Two well-known professionals, a lawyer and a clinical psychologist, have teamed up to write this judiciously balanced, clearly presented, and accessible guide to an ever more complex subject. they answer such questions as: What does a lie detector test really tell you? Can law enforcement officials use hypnosis to investigate a crime? Is eyewitness testimony the most reliable and persuasive evidence? Are we living in a more punitive society?
These and other issues are dealt with in a concise, readable manner, one that tells readers how to approach the problems with arise in day-today practive as well as how to think about the fundamental current ethical and legal issues.
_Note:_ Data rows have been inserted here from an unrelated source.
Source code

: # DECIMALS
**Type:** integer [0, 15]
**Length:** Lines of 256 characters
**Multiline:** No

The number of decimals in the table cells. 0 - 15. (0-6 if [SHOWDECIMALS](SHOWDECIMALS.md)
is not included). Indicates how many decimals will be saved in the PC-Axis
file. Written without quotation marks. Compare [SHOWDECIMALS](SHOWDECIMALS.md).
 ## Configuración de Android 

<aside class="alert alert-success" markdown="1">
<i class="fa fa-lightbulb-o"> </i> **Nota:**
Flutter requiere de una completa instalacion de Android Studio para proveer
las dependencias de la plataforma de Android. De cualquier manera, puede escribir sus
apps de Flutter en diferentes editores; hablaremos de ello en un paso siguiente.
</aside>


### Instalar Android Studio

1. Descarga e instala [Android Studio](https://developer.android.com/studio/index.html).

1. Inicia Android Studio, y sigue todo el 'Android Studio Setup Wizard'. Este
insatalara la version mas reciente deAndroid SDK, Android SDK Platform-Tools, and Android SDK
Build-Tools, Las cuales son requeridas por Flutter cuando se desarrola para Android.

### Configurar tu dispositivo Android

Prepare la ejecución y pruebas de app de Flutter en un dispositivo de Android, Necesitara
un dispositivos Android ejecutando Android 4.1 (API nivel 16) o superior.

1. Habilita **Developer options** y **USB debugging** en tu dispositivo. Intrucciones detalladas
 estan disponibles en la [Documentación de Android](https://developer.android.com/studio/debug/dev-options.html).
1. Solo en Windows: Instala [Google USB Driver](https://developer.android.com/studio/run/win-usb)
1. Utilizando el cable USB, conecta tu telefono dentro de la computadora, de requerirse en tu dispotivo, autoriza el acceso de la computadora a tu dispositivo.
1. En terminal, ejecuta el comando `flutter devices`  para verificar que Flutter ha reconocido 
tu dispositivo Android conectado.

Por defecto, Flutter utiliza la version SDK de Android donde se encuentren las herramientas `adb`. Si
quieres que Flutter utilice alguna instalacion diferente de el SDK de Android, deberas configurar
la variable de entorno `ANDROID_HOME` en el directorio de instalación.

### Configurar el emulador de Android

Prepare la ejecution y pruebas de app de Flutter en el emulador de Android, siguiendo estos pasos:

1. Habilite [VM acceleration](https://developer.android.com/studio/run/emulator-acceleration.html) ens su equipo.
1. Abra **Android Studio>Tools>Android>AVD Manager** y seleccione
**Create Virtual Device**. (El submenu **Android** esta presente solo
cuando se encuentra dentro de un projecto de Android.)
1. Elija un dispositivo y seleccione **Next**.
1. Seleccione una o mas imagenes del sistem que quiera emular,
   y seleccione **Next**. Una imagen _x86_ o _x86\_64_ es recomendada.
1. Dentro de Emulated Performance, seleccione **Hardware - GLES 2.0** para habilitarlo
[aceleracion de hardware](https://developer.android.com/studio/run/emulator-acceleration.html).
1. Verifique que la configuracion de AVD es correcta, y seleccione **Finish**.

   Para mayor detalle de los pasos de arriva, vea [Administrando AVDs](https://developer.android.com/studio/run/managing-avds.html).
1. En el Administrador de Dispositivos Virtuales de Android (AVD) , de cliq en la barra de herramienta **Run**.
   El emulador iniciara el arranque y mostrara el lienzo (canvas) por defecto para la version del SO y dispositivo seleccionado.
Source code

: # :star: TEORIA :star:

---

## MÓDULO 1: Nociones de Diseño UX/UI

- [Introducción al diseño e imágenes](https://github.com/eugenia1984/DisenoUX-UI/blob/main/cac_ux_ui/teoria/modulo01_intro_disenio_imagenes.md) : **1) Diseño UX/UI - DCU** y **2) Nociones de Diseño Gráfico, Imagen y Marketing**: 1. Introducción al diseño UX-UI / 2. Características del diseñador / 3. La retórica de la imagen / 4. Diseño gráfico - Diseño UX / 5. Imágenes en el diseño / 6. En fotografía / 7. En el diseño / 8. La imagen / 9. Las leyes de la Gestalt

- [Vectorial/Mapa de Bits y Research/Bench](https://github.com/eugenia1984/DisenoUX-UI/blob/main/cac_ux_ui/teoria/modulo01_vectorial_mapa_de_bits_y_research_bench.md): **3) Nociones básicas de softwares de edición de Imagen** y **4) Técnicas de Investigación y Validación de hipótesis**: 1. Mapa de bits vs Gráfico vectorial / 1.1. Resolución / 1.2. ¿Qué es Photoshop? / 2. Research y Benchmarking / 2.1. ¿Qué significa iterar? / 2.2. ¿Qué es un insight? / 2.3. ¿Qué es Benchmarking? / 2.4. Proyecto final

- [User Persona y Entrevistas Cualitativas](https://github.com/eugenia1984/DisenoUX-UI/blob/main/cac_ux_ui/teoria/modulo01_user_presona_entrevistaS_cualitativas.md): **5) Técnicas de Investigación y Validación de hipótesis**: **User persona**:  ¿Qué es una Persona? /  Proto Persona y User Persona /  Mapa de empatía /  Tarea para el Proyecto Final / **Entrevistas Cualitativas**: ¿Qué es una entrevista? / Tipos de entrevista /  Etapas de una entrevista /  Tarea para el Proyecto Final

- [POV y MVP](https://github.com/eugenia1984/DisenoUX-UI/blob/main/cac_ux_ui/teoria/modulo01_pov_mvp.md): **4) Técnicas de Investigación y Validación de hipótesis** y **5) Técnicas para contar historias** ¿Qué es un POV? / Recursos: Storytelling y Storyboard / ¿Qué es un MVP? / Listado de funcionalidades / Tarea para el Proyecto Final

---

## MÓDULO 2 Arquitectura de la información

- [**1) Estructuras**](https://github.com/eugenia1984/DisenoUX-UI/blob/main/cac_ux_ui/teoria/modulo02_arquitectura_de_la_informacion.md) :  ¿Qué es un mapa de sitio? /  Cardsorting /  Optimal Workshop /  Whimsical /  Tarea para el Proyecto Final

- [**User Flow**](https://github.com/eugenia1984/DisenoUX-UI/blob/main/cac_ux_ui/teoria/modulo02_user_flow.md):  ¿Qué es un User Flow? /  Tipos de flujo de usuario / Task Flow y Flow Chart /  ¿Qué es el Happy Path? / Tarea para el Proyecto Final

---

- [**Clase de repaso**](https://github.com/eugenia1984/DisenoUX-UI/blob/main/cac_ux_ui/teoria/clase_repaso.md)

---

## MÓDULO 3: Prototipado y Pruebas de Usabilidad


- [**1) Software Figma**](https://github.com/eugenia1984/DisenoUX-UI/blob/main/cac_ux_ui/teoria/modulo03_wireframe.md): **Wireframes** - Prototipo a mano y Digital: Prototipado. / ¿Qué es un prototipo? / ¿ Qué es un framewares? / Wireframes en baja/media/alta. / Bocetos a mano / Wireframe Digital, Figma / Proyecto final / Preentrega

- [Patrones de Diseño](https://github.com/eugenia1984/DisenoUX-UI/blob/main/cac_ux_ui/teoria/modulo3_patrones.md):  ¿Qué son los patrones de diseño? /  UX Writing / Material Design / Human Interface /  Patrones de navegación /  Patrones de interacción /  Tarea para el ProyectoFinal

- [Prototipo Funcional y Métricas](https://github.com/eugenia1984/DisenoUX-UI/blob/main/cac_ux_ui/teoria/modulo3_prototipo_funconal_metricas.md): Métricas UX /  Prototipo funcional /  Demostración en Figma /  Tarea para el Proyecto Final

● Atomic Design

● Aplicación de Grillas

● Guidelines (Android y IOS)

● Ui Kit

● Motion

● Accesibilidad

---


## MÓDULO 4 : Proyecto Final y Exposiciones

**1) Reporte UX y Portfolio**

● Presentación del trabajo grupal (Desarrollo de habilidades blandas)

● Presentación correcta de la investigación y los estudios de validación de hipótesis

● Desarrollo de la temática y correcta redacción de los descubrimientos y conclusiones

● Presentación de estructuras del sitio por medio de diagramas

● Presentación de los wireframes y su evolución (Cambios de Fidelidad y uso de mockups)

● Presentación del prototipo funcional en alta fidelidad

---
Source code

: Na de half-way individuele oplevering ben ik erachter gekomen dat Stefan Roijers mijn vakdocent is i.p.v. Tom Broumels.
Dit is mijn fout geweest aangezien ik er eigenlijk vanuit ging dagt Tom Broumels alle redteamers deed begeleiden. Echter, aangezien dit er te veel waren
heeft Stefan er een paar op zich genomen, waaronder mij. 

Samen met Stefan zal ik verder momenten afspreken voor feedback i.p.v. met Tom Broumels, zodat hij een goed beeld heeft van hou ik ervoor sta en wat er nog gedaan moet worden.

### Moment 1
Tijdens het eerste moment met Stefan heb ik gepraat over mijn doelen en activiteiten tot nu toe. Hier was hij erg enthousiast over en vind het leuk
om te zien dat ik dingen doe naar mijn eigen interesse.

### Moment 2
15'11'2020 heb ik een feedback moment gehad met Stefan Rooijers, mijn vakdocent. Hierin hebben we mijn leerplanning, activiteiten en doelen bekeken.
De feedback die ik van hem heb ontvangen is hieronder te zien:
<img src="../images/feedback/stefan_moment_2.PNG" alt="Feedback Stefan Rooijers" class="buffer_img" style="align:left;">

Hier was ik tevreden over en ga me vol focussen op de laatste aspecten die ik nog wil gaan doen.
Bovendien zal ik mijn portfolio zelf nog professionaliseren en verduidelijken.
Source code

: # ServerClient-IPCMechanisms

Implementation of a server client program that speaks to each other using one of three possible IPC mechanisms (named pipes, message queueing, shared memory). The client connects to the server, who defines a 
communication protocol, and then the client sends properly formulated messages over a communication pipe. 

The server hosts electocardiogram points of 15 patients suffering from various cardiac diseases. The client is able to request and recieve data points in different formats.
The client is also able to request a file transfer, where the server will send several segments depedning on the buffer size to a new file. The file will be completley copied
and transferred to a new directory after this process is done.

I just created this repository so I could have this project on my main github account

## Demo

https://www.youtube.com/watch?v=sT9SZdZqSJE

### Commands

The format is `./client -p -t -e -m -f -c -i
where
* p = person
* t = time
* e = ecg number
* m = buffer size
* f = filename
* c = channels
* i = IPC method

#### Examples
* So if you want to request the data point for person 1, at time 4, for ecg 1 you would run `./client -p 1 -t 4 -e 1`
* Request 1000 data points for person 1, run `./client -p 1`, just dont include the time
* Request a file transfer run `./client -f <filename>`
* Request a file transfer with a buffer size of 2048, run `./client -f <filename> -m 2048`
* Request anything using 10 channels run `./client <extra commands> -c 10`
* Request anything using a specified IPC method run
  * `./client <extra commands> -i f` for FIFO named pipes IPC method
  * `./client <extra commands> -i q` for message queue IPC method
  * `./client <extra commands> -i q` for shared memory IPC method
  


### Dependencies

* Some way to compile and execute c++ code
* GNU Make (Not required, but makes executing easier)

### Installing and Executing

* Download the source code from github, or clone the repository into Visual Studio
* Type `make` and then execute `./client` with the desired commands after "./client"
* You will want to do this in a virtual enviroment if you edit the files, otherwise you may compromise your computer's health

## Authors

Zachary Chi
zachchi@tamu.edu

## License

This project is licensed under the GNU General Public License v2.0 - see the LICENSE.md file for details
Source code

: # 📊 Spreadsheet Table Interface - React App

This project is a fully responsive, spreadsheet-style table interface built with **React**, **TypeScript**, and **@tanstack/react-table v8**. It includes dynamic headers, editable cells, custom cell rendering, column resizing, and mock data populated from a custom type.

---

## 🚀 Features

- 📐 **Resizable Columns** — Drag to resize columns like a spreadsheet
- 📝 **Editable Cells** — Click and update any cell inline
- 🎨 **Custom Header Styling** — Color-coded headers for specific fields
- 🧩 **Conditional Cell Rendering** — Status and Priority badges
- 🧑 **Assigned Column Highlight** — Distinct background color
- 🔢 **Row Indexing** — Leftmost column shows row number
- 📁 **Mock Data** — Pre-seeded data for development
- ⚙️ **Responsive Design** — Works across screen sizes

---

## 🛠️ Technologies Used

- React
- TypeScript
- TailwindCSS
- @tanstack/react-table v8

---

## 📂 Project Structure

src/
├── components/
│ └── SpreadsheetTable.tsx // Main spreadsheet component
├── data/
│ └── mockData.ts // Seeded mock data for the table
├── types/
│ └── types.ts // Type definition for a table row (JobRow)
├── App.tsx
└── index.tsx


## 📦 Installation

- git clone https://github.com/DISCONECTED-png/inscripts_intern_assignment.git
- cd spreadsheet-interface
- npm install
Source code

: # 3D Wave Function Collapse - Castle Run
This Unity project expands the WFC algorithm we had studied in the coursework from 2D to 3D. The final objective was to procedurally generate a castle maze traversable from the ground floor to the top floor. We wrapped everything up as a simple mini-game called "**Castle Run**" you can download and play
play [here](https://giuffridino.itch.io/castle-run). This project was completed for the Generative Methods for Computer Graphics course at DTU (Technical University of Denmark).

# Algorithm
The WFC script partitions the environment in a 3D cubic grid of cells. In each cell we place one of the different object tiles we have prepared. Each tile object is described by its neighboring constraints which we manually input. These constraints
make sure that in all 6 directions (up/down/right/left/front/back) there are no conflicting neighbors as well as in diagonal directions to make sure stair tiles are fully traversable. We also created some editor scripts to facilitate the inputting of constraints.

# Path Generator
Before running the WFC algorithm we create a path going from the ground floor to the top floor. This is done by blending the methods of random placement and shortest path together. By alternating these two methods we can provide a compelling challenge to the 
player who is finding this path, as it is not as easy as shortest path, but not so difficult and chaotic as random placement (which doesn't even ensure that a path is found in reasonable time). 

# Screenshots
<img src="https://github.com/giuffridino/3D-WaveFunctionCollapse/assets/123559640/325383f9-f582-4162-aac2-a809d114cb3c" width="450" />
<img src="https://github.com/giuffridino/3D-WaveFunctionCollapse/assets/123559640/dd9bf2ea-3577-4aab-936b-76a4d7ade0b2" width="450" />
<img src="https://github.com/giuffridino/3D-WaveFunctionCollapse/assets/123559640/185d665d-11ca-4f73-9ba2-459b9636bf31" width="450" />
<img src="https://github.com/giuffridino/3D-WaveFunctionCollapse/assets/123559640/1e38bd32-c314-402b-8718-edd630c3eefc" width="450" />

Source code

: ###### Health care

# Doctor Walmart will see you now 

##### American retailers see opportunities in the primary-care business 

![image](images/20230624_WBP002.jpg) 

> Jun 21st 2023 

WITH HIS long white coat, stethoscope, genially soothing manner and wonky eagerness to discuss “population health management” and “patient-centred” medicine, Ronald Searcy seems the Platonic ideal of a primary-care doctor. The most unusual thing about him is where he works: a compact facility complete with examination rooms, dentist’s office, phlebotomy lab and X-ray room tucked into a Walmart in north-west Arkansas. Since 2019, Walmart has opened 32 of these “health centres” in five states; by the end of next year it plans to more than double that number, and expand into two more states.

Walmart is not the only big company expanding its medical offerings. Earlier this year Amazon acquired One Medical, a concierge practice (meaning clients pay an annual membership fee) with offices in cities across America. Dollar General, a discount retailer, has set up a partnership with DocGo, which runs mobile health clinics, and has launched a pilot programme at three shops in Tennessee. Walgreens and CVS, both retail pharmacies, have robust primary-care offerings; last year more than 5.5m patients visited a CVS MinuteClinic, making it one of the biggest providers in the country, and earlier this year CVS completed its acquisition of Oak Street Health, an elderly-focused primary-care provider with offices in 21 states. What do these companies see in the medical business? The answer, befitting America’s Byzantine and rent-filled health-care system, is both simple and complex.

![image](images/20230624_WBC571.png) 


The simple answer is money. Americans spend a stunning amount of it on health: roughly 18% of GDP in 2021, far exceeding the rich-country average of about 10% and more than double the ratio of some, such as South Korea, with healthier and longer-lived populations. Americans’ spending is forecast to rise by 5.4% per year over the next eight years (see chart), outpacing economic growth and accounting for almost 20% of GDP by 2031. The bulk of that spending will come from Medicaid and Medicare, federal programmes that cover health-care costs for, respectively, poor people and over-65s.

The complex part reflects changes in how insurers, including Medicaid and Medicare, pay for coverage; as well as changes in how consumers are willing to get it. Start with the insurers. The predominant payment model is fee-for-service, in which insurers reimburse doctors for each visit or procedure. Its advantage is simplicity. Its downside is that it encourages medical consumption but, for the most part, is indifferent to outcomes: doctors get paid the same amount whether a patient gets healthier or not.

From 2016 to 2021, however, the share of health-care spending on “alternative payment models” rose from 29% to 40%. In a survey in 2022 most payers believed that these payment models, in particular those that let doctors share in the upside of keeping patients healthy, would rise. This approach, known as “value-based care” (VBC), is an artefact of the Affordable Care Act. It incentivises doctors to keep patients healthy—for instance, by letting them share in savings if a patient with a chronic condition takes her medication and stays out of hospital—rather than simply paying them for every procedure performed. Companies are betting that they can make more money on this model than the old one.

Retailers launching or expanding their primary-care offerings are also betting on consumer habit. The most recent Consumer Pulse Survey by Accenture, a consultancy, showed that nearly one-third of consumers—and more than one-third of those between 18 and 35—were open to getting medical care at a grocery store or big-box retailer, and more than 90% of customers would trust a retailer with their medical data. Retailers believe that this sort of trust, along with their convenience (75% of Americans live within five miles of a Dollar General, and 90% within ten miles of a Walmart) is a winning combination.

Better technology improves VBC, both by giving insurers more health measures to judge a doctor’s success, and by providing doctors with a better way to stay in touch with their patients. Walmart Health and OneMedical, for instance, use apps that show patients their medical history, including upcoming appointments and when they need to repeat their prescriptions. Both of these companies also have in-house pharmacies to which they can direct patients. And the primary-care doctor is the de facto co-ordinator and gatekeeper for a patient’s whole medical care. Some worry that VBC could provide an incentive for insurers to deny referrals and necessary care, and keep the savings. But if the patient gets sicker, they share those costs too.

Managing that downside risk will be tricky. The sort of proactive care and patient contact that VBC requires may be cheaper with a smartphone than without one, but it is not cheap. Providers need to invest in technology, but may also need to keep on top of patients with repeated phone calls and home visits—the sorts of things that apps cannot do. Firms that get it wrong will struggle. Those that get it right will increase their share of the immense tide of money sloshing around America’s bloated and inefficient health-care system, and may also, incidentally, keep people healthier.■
Meticulously researched and documented, this important new volume offers a lively presentation, one which is must reading for students of law, and for professionals in both fields who want a complete reference guide.
Steven R. Smith is Professor of Law and Associate Profesor, School of Medicine, University of Louisville. Robert G. Meyer is Professor of Psychology, University of Louisville, and holds an appointment on the Board of Directors, American Board of Forensic Psychology. He has written several books, including The Clinician's Handbook.